BAC probes used for fluorescence in situ hybridization experiments in order to detect the high-mobility group AT-hook 2 and nuclear receptor co-repressor 2 (HMGA2–NCOR2) fusion gene. The positions of the HMGA2 and NCOR2 genes are also given.

Results

Karyotyping. Cytogenetic examination revealed chromosomal aberrations in five tumors whereas a normal male karyotype was obtained in both samples from case 6 (Table I). The tumors had pseudo- or near-diploid karyotypes. The dominating feature was an aberration of the q arm of chromosome 12 found in four cases (Table I, Figure 2).

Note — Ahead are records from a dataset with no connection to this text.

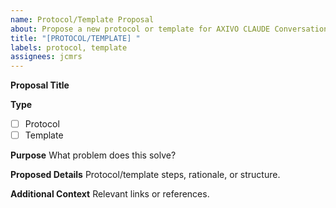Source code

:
 ```yaml
---
name: Protocol/Template Proposal
about: Propose a new protocol or template for AXIVO CLAUDE Conversational AI
title: "[PROTOCOL/TEMPLATE] "
labels: protocol, template
assignees: jcmrs
---
```


**Proposal Title**

**Type**
- [ ] Protocol
- [ ] Template

**Purpose**
What problem does this solve?

**Proposed Details**
Protocol/template steps, rationale, or structure.

**Additional Context**
Relevant links or references.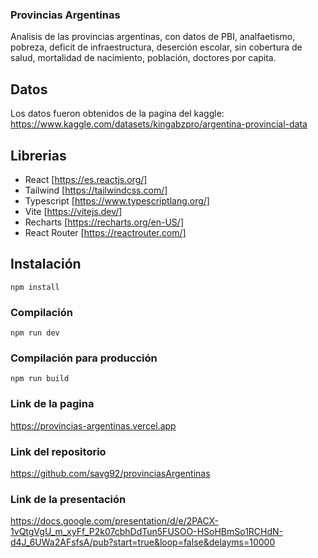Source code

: ### Provincias Argentinas
Analisis de las provincias argentinas, con datos de PBI, analfaetismo, pobreza, deficit de infraestructura, deserción escolar, sin cobertura de salud, mortalidad de nacimiento, población, doctores por capita.

## Datos
Los datos fueron obtenidos de la pagina del kaggle: https://www.kaggle.com/datasets/kingabzpro/argentina-provincial-data

## Librerias
- React [https://es.reactjs.org/]
- Tailwind [https://tailwindcss.com/]
- Typescript [https://www.typescriptlang.org/]
- Vite [https://vitejs.dev/]
- Recharts [https://recharts.org/en-US/]
- React Router [https://reactrouter.com/]

## Instalación
```
npm install
```

### Compilación
```
npm run dev
```

### Compilación para producción
```
npm run build
```

### Link de la pagina
https://provincias-argentinas.vercel.app

### Link del repositorio
https://github.com/savg92/provinciasArgentinas

### Link de la presentación
https://docs.google.com/presentation/d/e/2PACX-1vQtgVgU_m_xyFf_P2k07cbhDdTun5FUSOO-HSoHBmSo1RCHdN-d4J_6UWa2AFsfsA/pub?start=true&loop=false&delayms=10000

In case 1, G-banding analysis detected two cytogenetically unrelated clones: One had the chromosome abnormalities add(12)(q24) and del(20)(q11) whereas the second, composite clone had one extra copy of chromosomes 7 and 18. In case 2, a single cytogenetic clone was found with structural aberrations der(6)(6pter->6q21::12q13->12q?::?::12q24->12q14:) and add(12)(q13). In the third case, a balanced translocation t(12;12)(q13~15;q24) was found as the only abnormality. In the fourth tumor, three related clones were found connected by the presence of a der(2)(2pter->2q37::12q24->12q14:) and a del(12)(q14~15). Finally, the tumor of the fifth case had monosomy 4 and a ring chromosome.

Figure 2.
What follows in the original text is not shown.